Not only is the word camp semantically and analytically appropriate to refer to the contemporary forms of confinement and exclusion of foreigners, it also important within the activist critique of these practices. Yet its use continues to be debated [1].
On Aug. 12, 2004, Otto Schily and Giuseppe Pisanu, the German and Italian Interior Ministers, called for the creation of “portals“ in North Africa for migrants wishing to reach the European shores. Thus the issue of camps for foreigners once again became a matter of concern for all those who, in various capacities (European officials and elected representatives, national leaders, associations, NGOs, activists, etc.), deal with the European Union migration and asylum policy [2]. The 2004-2009 programme adopted by the Heads of State and Government on this subject (the so-called “Hague Programme”, Nov. 5, 2004) potentially implies serious setbacks for asylum seekers, and establishes a securitising and utilitarian approach for all migrants. Yet a semantic quarrel based on an ethical dispute is threatening the common front needed across all those who defend the rights of foreigners. This dispute concerns the use, particularly by the migreurop network, of the term “camp”, suspected of conveying dubious amalgams.
However the network’s members, who wrote the European appeal against the creation of camps at European borders (Oct. 12, 2004), do not draw a parallel between the current plans of the EU, i.e. the confinement of foreigners on the territory and at the margins of the EU, and the WWII extermination camps – neither in their writings, nor in their speeches. Such an amalgam would prevent any understanding of the nature of contemporary camps. It does not however mean that any historical comparison must be avoided: mechanisms at work in today’s camps are, for example, comparable to those of the “beach camps” where France detained Spanish Republicans at the end of the 30’s.
With others, we have already denounced the non-respect of rights (especially those of asylum seekers) and the living conditions of the Sangatte refugees. Today we have decided to use the word camp for two reasons:
– 1. The euphemistic use of terms such as “centre” does not reflect the reality of such human gatherings, which owe nothing to the will of the exiles, but rather to a systematic policy of preventing the movement and settlement of people fleeing war, persecution or poverty. Even before 20th century totalitarian experiences in Europe, the word camp has been used to describe the de facto house arrest (and thus the deprivation of rights) of populations for political reasons. This understanding of the word camp explains why it never occurred to anyone to claim that the UNHCR’s running of “refugee camps” could be an offense to the memory of the victims of the Shoah... The media have actually taken up the concept in their reporting in order to either support or denounce these current situations and projects: they refer to camps and do not use quotation marks, unlike when they reproduce official expressions such as “points of contact” or “transit centres” for which quotation marks are used to point out their hypocrisy.

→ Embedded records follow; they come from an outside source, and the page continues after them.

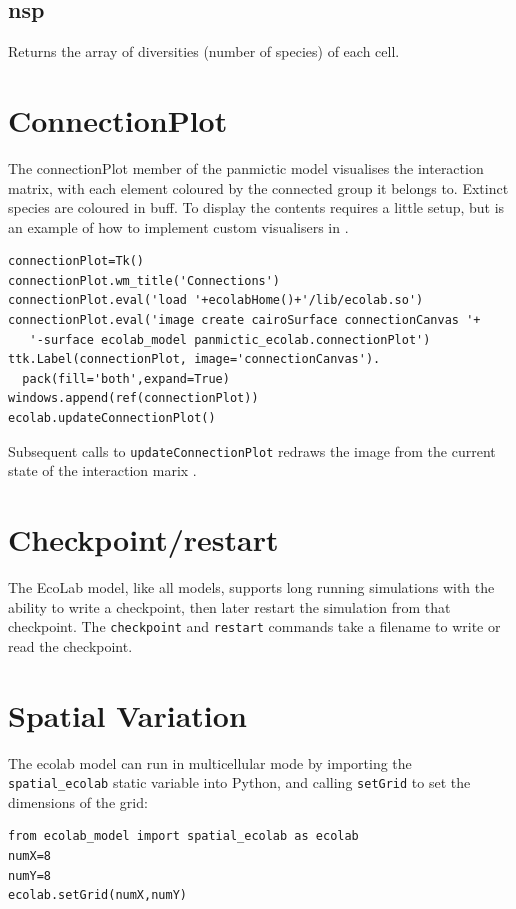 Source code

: \documentclass{article}
\newcommand{\bbeta}{\mbox{\boldmath{$\beta$}}}   %
\newcommand{\EcoLab}{{\sffamily\slshape
    \mbox{\raisebox{.5ex}{Eco}\hspace{-.4em}{\makebox[.5em]{L}ab}}}}
\begin{document}
\subsection{nsp}

Returns the array of diversities (number of species) of each cell.

\section{ConnectionPlot}

The connectionPlot member of the panmictic model visualises the
interaction matrix, with each element coloured by the connected group
it belongs to. Extinct species are coloured in buff. To display the
contents requires a little setup, but is an example of how to
implement custom visualisers in \EcoLab.

\begin{verbatim}
connectionPlot=Tk()
connectionPlot.wm_title('Connections')
connectionPlot.eval('load '+ecolabHome()+'/lib/ecolab.so')
connectionPlot.eval('image create cairoSurface connectionCanvas '+
   '-surface ecolab_model panmictic_ecolab.connectionPlot')
ttk.Label(connectionPlot, image='connectionCanvas').
  pack(fill='both',expand=True)
windows.append(ref(connectionPlot))
ecolab.updateConnectionPlot()
\end{verbatim}

Subsequent calls to \verb+updateConnectionPlot+ redraws the image from
the current state of the interaction marix \bbeta.

\section{Checkpoint/restart}

The EcoLab model, like all \EcoLab{} models, supports long running
simulations with the ability to write a checkpoint, then later restart
the simulation from that checkpoint. The \verb+checkpoint+ and
\verb+restart+ commands take a filename to write or read the
checkpoint.

\section{Spatial Variation}\label{spatial}

The ecolab model can run in multicellular mode by importing the
\verb+spatial_ecolab+ static variable into Python, and calling
\verb+setGrid+ to set the dimensions of the grid:
\begin{verbatim}
from ecolab_model import spatial_ecolab as ecolab
numX=8
numY=8
ecolab.setGrid(numX,numY)
\end{verbatim}
\end{document}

So much so that the European Commissioner for Immigration, Antonio Vitorino, issued a lexical reminder, explaining that the term camp was too explicit and politically incorrect [3].
– 2. Migreurop feels all the more legitimate in mobilising the concept of camp in the public debate that, for many years, research on this theme has been a very fruitful field of contemporary historiography [4]. While controversies have sometimes been very heated about the characterisation of the specificities of the Nazi regime and its extermination camps, no one has ever thought that the word camp should be reserved for studies on the concentration camp phenomenon under Nazism. Similarly, it is now an uncontested fact of contemporary history research that the use of camps is not the prerogative of totalitarian or even dictatorial regimes, but is frequent in democracies believing to be the target of external dangers [5].
That is why, by using the term camp, we are not only proposing a militant critique, but also demonstrating lexical rigour. However, this is not our main objective: when migreurop publishes a Map of the camps for foreigners in Europe and at the EU borders [6], our goal is to demonstrate, together with the co-signatories of the European Appeal against camps at European borders, that such projects are neither the future nor the past, but the present of a EU that places the confinement of foreigners at the heart of its asylum and immigration projects.